» **Task description**: Reproduce the records exactly.

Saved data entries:
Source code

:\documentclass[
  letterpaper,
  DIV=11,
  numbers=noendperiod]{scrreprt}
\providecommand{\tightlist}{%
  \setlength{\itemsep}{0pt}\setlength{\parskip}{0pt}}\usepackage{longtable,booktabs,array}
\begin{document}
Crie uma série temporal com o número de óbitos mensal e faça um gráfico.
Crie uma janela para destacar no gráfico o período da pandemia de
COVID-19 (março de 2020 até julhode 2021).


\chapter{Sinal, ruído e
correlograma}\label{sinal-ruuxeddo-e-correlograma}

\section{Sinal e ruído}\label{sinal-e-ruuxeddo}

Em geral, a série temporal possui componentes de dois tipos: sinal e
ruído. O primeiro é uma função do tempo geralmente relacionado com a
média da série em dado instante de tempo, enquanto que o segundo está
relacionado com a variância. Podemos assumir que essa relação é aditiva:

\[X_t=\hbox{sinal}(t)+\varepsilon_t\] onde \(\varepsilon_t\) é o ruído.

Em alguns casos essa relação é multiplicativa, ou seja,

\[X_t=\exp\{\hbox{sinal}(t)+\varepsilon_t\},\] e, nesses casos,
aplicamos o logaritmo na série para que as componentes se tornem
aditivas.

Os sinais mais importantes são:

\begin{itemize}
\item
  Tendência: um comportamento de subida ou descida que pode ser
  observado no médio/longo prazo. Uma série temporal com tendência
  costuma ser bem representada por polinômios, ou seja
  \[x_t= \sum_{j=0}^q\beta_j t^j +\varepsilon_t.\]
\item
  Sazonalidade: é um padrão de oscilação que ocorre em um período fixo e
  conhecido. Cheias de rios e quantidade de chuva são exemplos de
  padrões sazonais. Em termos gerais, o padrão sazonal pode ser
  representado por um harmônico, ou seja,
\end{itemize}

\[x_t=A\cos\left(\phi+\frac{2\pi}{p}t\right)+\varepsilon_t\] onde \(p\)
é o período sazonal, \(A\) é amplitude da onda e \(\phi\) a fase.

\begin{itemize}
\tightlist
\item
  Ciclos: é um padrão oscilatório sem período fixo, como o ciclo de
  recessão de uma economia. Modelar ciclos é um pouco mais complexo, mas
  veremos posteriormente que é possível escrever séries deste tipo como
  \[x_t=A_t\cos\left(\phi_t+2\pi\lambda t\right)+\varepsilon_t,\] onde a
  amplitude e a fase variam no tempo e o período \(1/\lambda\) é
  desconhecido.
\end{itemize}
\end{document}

» **Answer section**:
Source code

:\documentclass[
  letterpaper,
  DIV=11,
  numbers=noendperiod]{scrreprt}
\providecommand{\tightlist}{%
  \setlength{\itemsep}{0pt}\setlength{\parskip}{0pt}}\usepackage{longtable,booktabs,array}
\begin{document}
Crie uma série temporal com o número de óbitos mensal e faça um gráfico.
Crie uma janela para destacar no gráfico o período da pandemia de
COVID-19 (março de 2020 até julhode 2021).


\chapter{Sinal, ruído e
correlograma}\label{sinal-ruuxeddo-e-correlograma}

\section{Sinal e ruído}\label{sinal-e-ruuxeddo}

Em geral, a série temporal possui componentes de dois tipos: sinal e
ruído. O primeiro é uma função do tempo geralmente relacionado com a
média da série em dado instante de tempo, enquanto que o segundo está
relacionado com a variância. Podemos assumir que essa relação é aditiva:

\[X_t=\hbox{sinal}(t)+\varepsilon_t\] onde \(\varepsilon_t\) é o ruído.

Em alguns casos essa relação é multiplicativa, ou seja,

\[X_t=\exp\{\hbox{sinal}(t)+\varepsilon_t\},\] e, nesses casos,
aplicamos o logaritmo na série para que as componentes se tornem
aditivas.

Os sinais mais importantes são:

\begin{itemize}
\item
  Tendência: um comportamento de subida ou descida que pode ser
  observado no médio/longo prazo. Uma série temporal com tendência
  costuma ser bem representada por polinômios, ou seja
  \[x_t= \sum_{j=0}^q\beta_j t^j +\varepsilon_t.\]
\item
  Sazonalidade: é um padrão de oscilação que ocorre em um período fixo e
  conhecido. Cheias de rios e quantidade de chuva são exemplos de
  padrões sazonais. Em termos gerais, o padrão sazonal pode ser
  representado por um harmônico, ou seja,
\end{itemize}

\[x_t=A\cos\left(\phi+\frac{2\pi}{p}t\right)+\varepsilon_t\] onde \(p\)
é o período sazonal, \(A\) é amplitude da onda e \(\phi\) a fase.

\begin{itemize}
\tightlist
\item
  Ciclos: é um padrão oscilatório sem período fixo, como o ciclo de
  recessão de uma economia. Modelar ciclos é um pouco mais complexo, mas
  veremos posteriormente que é possível escrever séries deste tipo como
  \[x_t=A_t\cos\left(\phi_t+2\pi\lambda t\right)+\varepsilon_t,\] onde a
  amplitude e a fase variam no tempo e o período \(1/\lambda\) é
  desconhecido.
\end{itemize}
\end{document}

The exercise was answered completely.